After reducing testcases using `afl-tmin` and performing additional minimization by hand, I have located the following testcase that triggers an assert fail in debug buids of the perl interpreter. The testcase is the file below. On normal builds, this throws the expected error.
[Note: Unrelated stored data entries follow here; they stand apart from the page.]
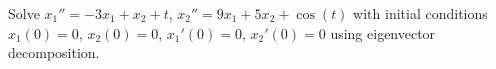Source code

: \begin{exercise}
Solve
$x_1'' = -3x_1 + x_2 + t$, $x_2'' = 9x_1 + 5x_2
+\cos(t)$ with initial conditions
$x_1(0) = 0$, $x_2(0) = 0$,
$x_1'(0) = 0$, $x_2'(0) = 0$
using eigenvector decomposition.
\end{exercise}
On debug builds, this returns an assert fail.

use re%:=0

dcollins@nightshade64:~/perl$ ./perl -Ilib -e "use re%:=0"
Unknown "re" subpragma '0' (known ones are: 'debug', 'debugcolor', 'eval', 'taint') at -e line 1.
Use of uninitialized value $s in string eq at lib/re.pm line 128.
Use of uninitialized value $s in string eq at lib/re.pm line 128.
Use of uninitialized value $s in string eq at lib/re.pm line 146.
Use of uninitialized value $s in string eq at lib/re.pm line 146.
Use of uninitialized value $s in exists at lib/re.pm line 150.
Use of uninitialized value $s in hash element at lib/re.pm line 152.
Use of uninitialized value $s in string eq at lib/re.pm line 155.
Use of uninitialized value $s in substitution (s///) at lib/re.pm line 180.
Use of uninitialized value $s in concatenation (.) or string at lib/re.pm line 246.
Unknown "re" subpragma '' (known ones are: 'debug', 'debugcolor', 'eval', 'taint') at -e line 1.
dcollins@nightshade64:~/perl$ cd ../perldebug/
dcollins@nightshade64:~/perldebug$ ./perl -Ilib -e "use re%:=0"
Unknown "re" subpragma '0' (known ones are: 'debug', 'debugcolor', 'eval', 'taint') at -e line 1.
Use of uninitialized value $s in string eq at lib/re.pm line 128.
Use of uninitialized value $s in string eq at lib/re.pm line 128.
Use of uninitialized value $s in string eq at lib/re.pm line 146.
Use of uninitialized value $s in string eq at lib/re.pm line 146.
Use of uninitialized value $s in exists at lib/re.pm line 150.
Use of uninitialized value $s in hash element at lib/re.pm line 152.
Use of uninitialized value $s in string eq at lib/re.pm line 155.
Use of uninitialized value $s in substitution (s///) at lib/re.pm line 180.
Use of uninitialized value $s in concatenation (.) or string at lib/re.pm line 246.
Unknown "re" subpragma '' (known ones are: 'debug', 'debugcolor', 'eval', 'taint') at -e line 1.
perl: gv.c:2423: Perl_gv_check: Assertion `((stash)->sv_flags & 0x02000000)' failed.
Aborted



Debugging tool output is below. A git bisect was performed and reported the following, which is the commit in which the assert was initially added.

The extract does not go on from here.